- _WHAT YOU ARE ASKED TO DO_: Print each record below precisely, with every picture left out of the copy.

- _Records from a data collection_:
■ ■ ■ ■ ■

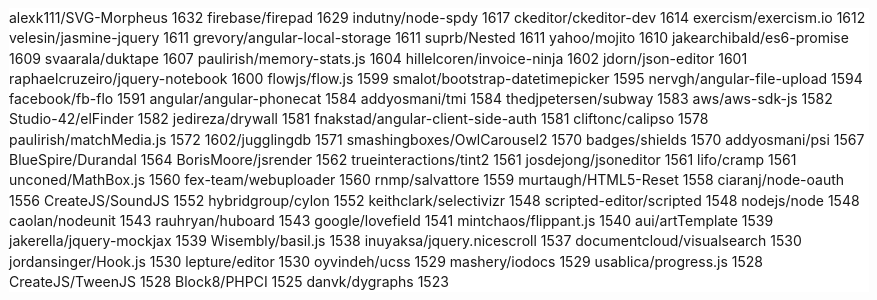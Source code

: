 alexk111/SVG-Morpheus                   1632
firebase/firepad                        1629
indutny/node-spdy                       1617
ckeditor/ckeditor-dev                   1614
exercism/exercism.io                    1612
velesin/jasmine-jquery                  1611
grevory/angular-local-storage           1611
suprb/Nested                            1611
yahoo/mojito                            1610
jakearchibald/es6-promise               1609
svaarala/duktape                        1607
paulirish/memory-stats.js               1604
hillelcoren/invoice-ninja               1602
jdorn/json-editor                       1601
raphaelcruzeiro/jquery-notebook         1600
flowjs/flow.js                          1599
smalot/bootstrap-datetimepicker         1595
nervgh/angular-file-upload              1594
facebook/fb-flo                         1591
angular/angular-phonecat                1584
addyosmani/tmi                          1584
thedjpetersen/subway                    1583
aws/aws-sdk-js                          1582
Studio-42/elFinder                      1582
jedireza/drywall                        1581
fnakstad/angular-client-side-auth       1581
cliftonc/calipso                        1578
paulirish/matchMedia.js                 1572
1602/jugglingdb                         1571
smashingboxes/OwlCarousel2              1570
badges/shields                          1570
addyosmani/psi                          1567
BlueSpire/Durandal                      1564
BorisMoore/jsrender                     1562
trueinteractions/tint2                  1561
josdejong/jsoneditor                    1561
lifo/cramp                              1561
unconed/MathBox.js                      1560
fex-team/webuploader                    1560
rnmp/salvattore                         1559
murtaugh/HTML5-Reset                    1558
ciaranj/node-oauth                      1556
CreateJS/SoundJS                        1552
hybridgroup/cylon                       1552
keithclark/selectivizr                  1548
scripted-editor/scripted                1548
nodejs/node                             1548
caolan/nodeunit                         1543
rauhryan/huboard                        1543
google/lovefield                        1541
mintchaos/flippant.js                   1540
aui/artTemplate                         1539
jakerella/jquery-mockjax                1539
Wisembly/basil.js                       1538
inuyaksa/jquery.nicescroll              1537
documentcloud/visualsearch              1530
jordansinger/Hook.js                    1530
lepture/editor                          1530
oyvindeh/ucss                           1529
mashery/iodocs                          1529
usablica/progress.js                    1528
CreateJS/TweenJS                        1528
Block8/PHPCI                            1525
danvk/dygraphs                          1523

■ ■ ■ ■ ■

- _EXERCISE RESULT_:
Source code

: alexk111/SVG-Morpheus                   1632
firebase/firepad                        1629
indutny/node-spdy                       1617
ckeditor/ckeditor-dev                   1614
exercism/exercism.io                    1612
velesin/jasmine-jquery                  1611
grevory/angular-local-storage           1611
suprb/Nested                            1611
yahoo/mojito                            1610
jakearchibald/es6-promise               1609
svaarala/duktape                        1607
paulirish/memory-stats.js               1604
hillelcoren/invoice-ninja               1602
jdorn/json-editor                       1601
raphaelcruzeiro/jquery-notebook         1600
flowjs/flow.js                          1599
smalot/bootstrap-datetimepicker         1595
nervgh/angular-file-upload              1594
facebook/fb-flo                         1591
angular/angular-phonecat                1584
addyosmani/tmi                          1584
thedjpetersen/subway                    1583
aws/aws-sdk-js                          1582
Studio-42/elFinder                      1582
jedireza/drywall                        1581
fnakstad/angular-client-side-auth       1581
cliftonc/calipso                        1578
paulirish/matchMedia.js                 1572
1602/jugglingdb                         1571
smashingboxes/OwlCarousel2              1570
badges/shields                          1570
addyosmani/psi                          1567
BlueSpire/Durandal                      1564
BorisMoore/jsrender                     1562
trueinteractions/tint2                  1561
josdejong/jsoneditor                    1561
lifo/cramp                              1561
unconed/MathBox.js                      1560
fex-team/webuploader                    1560
rnmp/salvattore                         1559
murtaugh/HTML5-Reset                    1558
ciaranj/node-oauth                      1556
CreateJS/SoundJS                        1552
hybridgroup/cylon                       1552
keithclark/selectivizr                  1548
scripted-editor/scripted                1548
nodejs/node                             1548
caolan/nodeunit                         1543
rauhryan/huboard                        1543
google/lovefield                        1541
mintchaos/flippant.js                   1540
aui/artTemplate                         1539
jakerella/jquery-mockjax                1539
Wisembly/basil.js                       1538
inuyaksa/jquery.nicescroll              1537
documentcloud/visualsearch              1530
jordansinger/Hook.js                    1530
lepture/editor                          1530
oyvindeh/ucss                           1529
mashery/iodocs                          1529
usablica/progress.js                    1528
CreateJS/TweenJS                        1528
Block8/PHPCI                            1525
danvk/dygraphs                          1523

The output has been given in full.